Los partidos entre Francia e Italia siempre son
singulares e intensos. Además, por aquel entonces, la mayoría de
los internacionales franceses jugaban en Italia. ¡No podíamos
volver a nuestros equipos habiendo sido eliminados por los
italianos en "nuestro" Mundial! Había una tensión enorme,
fue un encuentro muy duro en el aspecto emocional. Y tuvimos la
suerte, una vez más, de pasar a los penales.
¿Por qué no lanzó usted ningún penal?
Porque creo que, para que Francia llegase lejos en
la competición, ¡era preferible que yo no me presentase!
El destino quiso que el siguiente fuese el partido de su
vida.
También pudo haber sido el de mi muerte, ¡por aquel
gol de Suker que yo no impedí! Hubiera sido una catástrofe caer
eliminados, y como siempre hay que encontrar un culpable, yo ya
estaba señalado. El destino quiso que yo tuviese la suerte de
marcar los dos tantos.
No todo el mundo comprendió muy bien el hecho de que usted
celebrara el segundo de rodillas, con el dedo en la boca. ¿Puede
explicarnos aquel gesto?
¡No lo comprendo ni yo! Lo hice de manera
instintiva. Quedó en la memoria porque traducía indiscutiblemente
mi estupefacción. ¡La gente comprendía que estaba sucediendo algo
que era más fuerte que yo! Hoy, cuando lo pienso, es para morirse
de risa, porque desde aquel momento no marqué muchos goles, ¡ni
siquiera en los entrenamientos!
El 12 de julio, en un Estadio de Francia abarrotado, ante
la mirada de todo el planeta, usted levantó el trofeo de la Copa
Mundial de la FIFA hacia el cielo. ¿En qué le hace pensar eso hoy
en día?
Para mí el partido transcurrió como un sueño.

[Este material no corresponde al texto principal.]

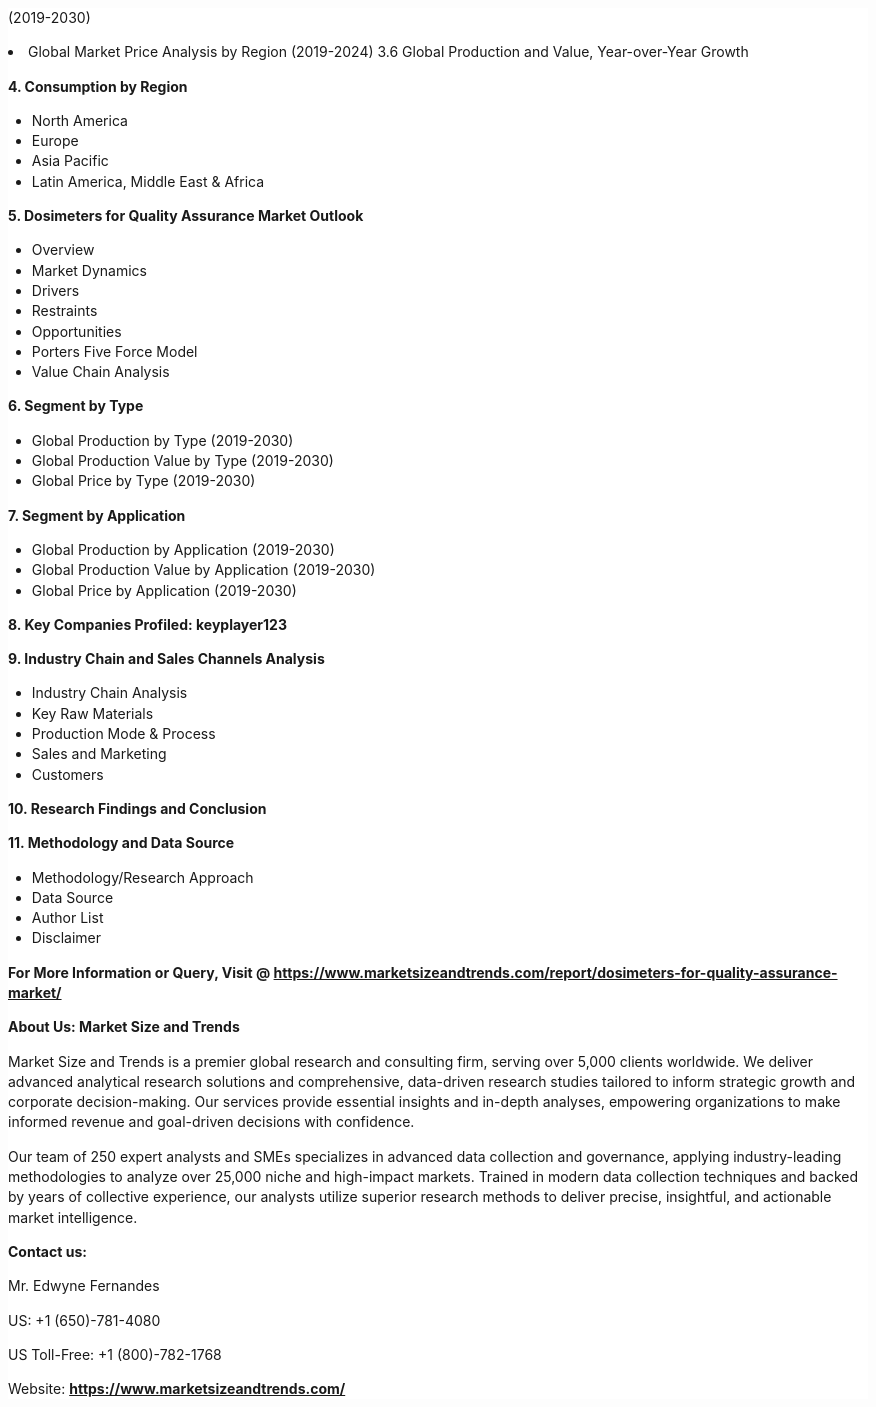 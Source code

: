 (2019-2030)</li><li>Global Market Price Analysis by Region (2019-2024) 3.6 Global Production and Value, Year-over-Year Growth</li></ul><p><strong>4. Consumption by Region</strong></p><ul><li>North America</li><li>Europe</li><li>Asia Pacific</li><li>Latin America, Middle East &amp; Africa</li></ul><p><strong>5. Dosimeters for Quality Assurance Market Outlook</strong></p><ul><li>Overview</li><li>Market Dynamics</li><li>Drivers</li><li>Restraints</li><li>Opportunities</li><li>Porters Five Force Model</li><li>Value Chain Analysis&nbsp;</li></ul><p><strong>6. Segment by Type</strong></p><ul><li>Global Production by Type (2019-2030)</li><li>Global Production Value by Type (2019-2030)</li><li>Global Price by Type (2019-2030)</li></ul><p><strong>7. Segment by Application</strong></p><ul><li>Global Production by Application (2019-2030)</li><li>Global Production Value by Application (2019-2030)</li><li>Global Price by Application (2019-2030)</li></ul><p><strong>8. Key Companies Profiled: keyplayer123</strong></p><p><strong>9. Industry Chain and Sales Channels Analysis</strong></p><ul><li>Industry Chain Analysis</li><li>Key Raw Materials</li><li>Production Mode &amp; Process</li><li>Sales and Marketing</li><li>Customers</li></ul><p><strong>10. Research Findings and Conclusion</strong></p><p><strong>11. Methodology and Data Source</strong></p><ul><li>Methodology/Research Approach</li><li>Data Source</li><li>Author List</li><li>Disclaimer</li></ul></p><p><strong>For More Information or Query, Visit @ <a href="https://www.marketsizeandtrends.com/report/dosimeters-for-quality-assurance-market/">https://www.marketsizeandtrends.com/report/dosimeters-for-quality-assurance-market/</a></strong></p><p><strong>About Us: Market Size and Trends</strong></p><p>Market Size and Trends is a premier global research and consulting firm, serving over 5,000 clients worldwide. We deliver advanced analytical research solutions and comprehensive, data-driven research studies tailored to inform strategic growth and corporate decision-making. Our services provide essential insights and in-depth analyses, empowering organizations to make informed revenue and goal-driven decisions with confidence.</p><p>Our team of 250 expert analysts and SMEs specializes in advanced data collection and governance, applying industry-leading methodologies to analyze over 25,000 niche and high-impact markets. Trained in modern data collection techniques and backed by years of collective experience, our analysts utilize superior research methods to deliver precise, insightful, and actionable market intelligence.</p><p><strong>Contact us:</strong></p><p>Mr. Edwyne Fernandes</p><p>US: +1 (650)-781-4080</p><p>US Toll-Free: +1 (800)-782-1768</p><p>Website: <strong><a href="https://www.marketsizeandtrends.com/">https://www.marketsizeandtrends.com/</a></strong></p>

Imagínelo, ¡jugar en casa la final Francia-Brasil! Extrañamente,
antes del partido, no dudé en ningún momento de la victoria.
Recuerdo que en el descanso íbamos ganando 2-0, y cuando Marcel
Desailly y yo nos encontramos en el vestuario, nos dijimos:
"¡Quedan 45 minutos para ser campeones del mundo!".
Cuando terminó el partido, ¡era una locura! ¡Todavía no nos dábamos cuenta de que habíamos ganado el Mundial, el de Maradona, de Kempes! ¡Era algo que nos superaba! Y es el sentimiento que sigo teniendo actualmente. Tener este trofeo en las manos, ¡es algo verdaderamente increíble!
En 2002 los resultados que obtuvo Francia no estaban dentro
de lo previsto. ¿Cómo lo analiza usted?
Después de ganar el Mundial y la Eurocopa, nos
presentamos en Japón con una sensación de placidez. Ya no teníamos
los pies en el suelo, y pensábamos que todo iba a sonreírnos.
Olvidamos que para que la suerte esté del lado de uno, hay que
provocarla. Y recuerdo que tras la derrota contra Dinamarca
teníamos en cierta medida la impresión de no haber ido al Mundial.
Creo que no estuvimos allí, eso es, así de sencillo.
Antes de dejarnos, tenga, un recuerdo (se le entrega el
trofeo).
Gracias, ¿puedo quedármelo? ¡Es magnífico!